Data extracts START

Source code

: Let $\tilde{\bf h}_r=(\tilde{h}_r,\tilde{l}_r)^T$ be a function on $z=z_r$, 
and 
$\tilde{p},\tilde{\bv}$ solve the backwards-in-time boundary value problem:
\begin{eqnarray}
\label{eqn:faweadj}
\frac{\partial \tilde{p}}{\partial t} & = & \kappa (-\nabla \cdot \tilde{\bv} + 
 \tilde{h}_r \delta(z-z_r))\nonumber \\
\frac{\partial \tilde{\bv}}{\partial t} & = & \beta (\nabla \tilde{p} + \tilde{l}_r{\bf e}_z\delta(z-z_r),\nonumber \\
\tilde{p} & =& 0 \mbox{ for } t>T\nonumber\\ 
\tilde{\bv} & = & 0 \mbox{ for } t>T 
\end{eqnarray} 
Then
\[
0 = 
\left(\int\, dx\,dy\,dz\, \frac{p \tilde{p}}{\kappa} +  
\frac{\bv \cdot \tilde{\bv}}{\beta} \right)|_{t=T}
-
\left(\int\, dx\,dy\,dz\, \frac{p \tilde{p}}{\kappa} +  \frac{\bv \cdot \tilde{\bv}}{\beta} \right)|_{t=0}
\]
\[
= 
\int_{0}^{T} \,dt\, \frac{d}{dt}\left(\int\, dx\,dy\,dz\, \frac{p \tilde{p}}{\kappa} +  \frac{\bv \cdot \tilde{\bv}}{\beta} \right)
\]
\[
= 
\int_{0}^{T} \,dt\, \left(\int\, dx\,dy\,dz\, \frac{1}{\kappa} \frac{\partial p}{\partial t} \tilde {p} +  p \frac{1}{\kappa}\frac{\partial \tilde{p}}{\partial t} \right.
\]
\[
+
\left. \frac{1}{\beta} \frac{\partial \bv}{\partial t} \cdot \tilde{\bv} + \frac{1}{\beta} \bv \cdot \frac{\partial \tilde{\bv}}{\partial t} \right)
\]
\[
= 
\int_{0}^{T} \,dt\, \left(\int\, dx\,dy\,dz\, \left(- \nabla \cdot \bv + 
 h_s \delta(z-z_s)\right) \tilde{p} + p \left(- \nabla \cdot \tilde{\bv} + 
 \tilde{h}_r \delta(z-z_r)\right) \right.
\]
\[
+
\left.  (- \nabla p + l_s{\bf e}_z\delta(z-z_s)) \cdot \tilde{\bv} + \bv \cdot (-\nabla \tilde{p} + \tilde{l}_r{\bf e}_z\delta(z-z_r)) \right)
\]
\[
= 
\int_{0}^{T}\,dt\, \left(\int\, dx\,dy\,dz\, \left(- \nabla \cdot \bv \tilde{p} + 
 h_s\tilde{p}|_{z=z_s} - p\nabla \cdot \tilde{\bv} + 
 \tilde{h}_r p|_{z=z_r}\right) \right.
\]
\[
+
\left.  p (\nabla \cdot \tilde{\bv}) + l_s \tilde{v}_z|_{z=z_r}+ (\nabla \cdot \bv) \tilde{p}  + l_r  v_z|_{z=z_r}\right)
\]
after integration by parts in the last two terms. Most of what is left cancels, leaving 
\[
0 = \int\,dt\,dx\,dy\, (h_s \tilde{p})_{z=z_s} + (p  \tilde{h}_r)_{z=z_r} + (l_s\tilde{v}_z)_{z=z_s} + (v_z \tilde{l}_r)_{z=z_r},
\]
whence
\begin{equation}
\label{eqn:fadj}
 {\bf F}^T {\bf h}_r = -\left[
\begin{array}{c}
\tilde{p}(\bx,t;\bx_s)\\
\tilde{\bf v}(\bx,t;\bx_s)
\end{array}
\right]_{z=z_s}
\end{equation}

Data extracts END

An exact repeat of all the records is required.

Source code

: Let $\tilde{\bf h}_r=(\tilde{h}_r,\tilde{l}_r)^T$ be a function on $z=z_r$, 
and 
$\tilde{p},\tilde{\bv}$ solve the backwards-in-time boundary value problem:
\begin{eqnarray}
\label{eqn:faweadj}
\frac{\partial \tilde{p}}{\partial t} & = & \kappa (-\nabla \cdot \tilde{\bv} + 
 \tilde{h}_r \delta(z-z_r))\nonumber \\
\frac{\partial \tilde{\bv}}{\partial t} & = & \beta (\nabla \tilde{p} + \tilde{l}_r{\bf e}_z\delta(z-z_r),\nonumber \\
\tilde{p} & =& 0 \mbox{ for } t>T\nonumber\\ 
\tilde{\bv} & = & 0 \mbox{ for } t>T 
\end{eqnarray} 
Then
\[
0 = 
\left(\int\, dx\,dy\,dz\, \frac{p \tilde{p}}{\kappa} +  
\frac{\bv \cdot \tilde{\bv}}{\beta} \right)|_{t=T}
-
\left(\int\, dx\,dy\,dz\, \frac{p \tilde{p}}{\kappa} +  \frac{\bv \cdot \tilde{\bv}}{\beta} \right)|_{t=0}
\]
\[
= 
\int_{0}^{T} \,dt\, \frac{d}{dt}\left(\int\, dx\,dy\,dz\, \frac{p \tilde{p}}{\kappa} +  \frac{\bv \cdot \tilde{\bv}}{\beta} \right)
\]
\[
= 
\int_{0}^{T} \,dt\, \left(\int\, dx\,dy\,dz\, \frac{1}{\kappa} \frac{\partial p}{\partial t} \tilde {p} +  p \frac{1}{\kappa}\frac{\partial \tilde{p}}{\partial t} \right.
\]
\[
+
\left. \frac{1}{\beta} \frac{\partial \bv}{\partial t} \cdot \tilde{\bv} + \frac{1}{\beta} \bv \cdot \frac{\partial \tilde{\bv}}{\partial t} \right)
\]
\[
= 
\int_{0}^{T} \,dt\, \left(\int\, dx\,dy\,dz\, \left(- \nabla \cdot \bv + 
 h_s \delta(z-z_s)\right) \tilde{p} + p \left(- \nabla \cdot \tilde{\bv} + 
 \tilde{h}_r \delta(z-z_r)\right) \right.
\]
\[
+
\left.  (- \nabla p + l_s{\bf e}_z\delta(z-z_s)) \cdot \tilde{\bv} + \bv \cdot (-\nabla \tilde{p} + \tilde{l}_r{\bf e}_z\delta(z-z_r)) \right)
\]
\[
= 
\int_{0}^{T}\,dt\, \left(\int\, dx\,dy\,dz\, \left(- \nabla \cdot \bv \tilde{p} + 
 h_s\tilde{p}|_{z=z_s} - p\nabla \cdot \tilde{\bv} + 
 \tilde{h}_r p|_{z=z_r}\right) \right.
\]
\[
+
\left.  p (\nabla \cdot \tilde{\bv}) + l_s \tilde{v}_z|_{z=z_r}+ (\nabla \cdot \bv) \tilde{p}  + l_r  v_z|_{z=z_r}\right)
\]
after integration by parts in the last two terms. Most of what is left cancels, leaving 
\[
0 = \int\,dt\,dx\,dy\, (h_s \tilde{p})_{z=z_s} + (p  \tilde{h}_r)_{z=z_r} + (l_s\tilde{v}_z)_{z=z_s} + (v_z \tilde{l}_r)_{z=z_r},
\]
whence
\begin{equation}
\label{eqn:fadj}
 {\bf F}^T {\bf h}_r = -\left[
\begin{array}{c}
\tilde{p}(\bx,t;\bx_s)\\
\tilde{\bf v}(\bx,t;\bx_s)
\end{array}
\right]_{z=z_s}
\end{equation}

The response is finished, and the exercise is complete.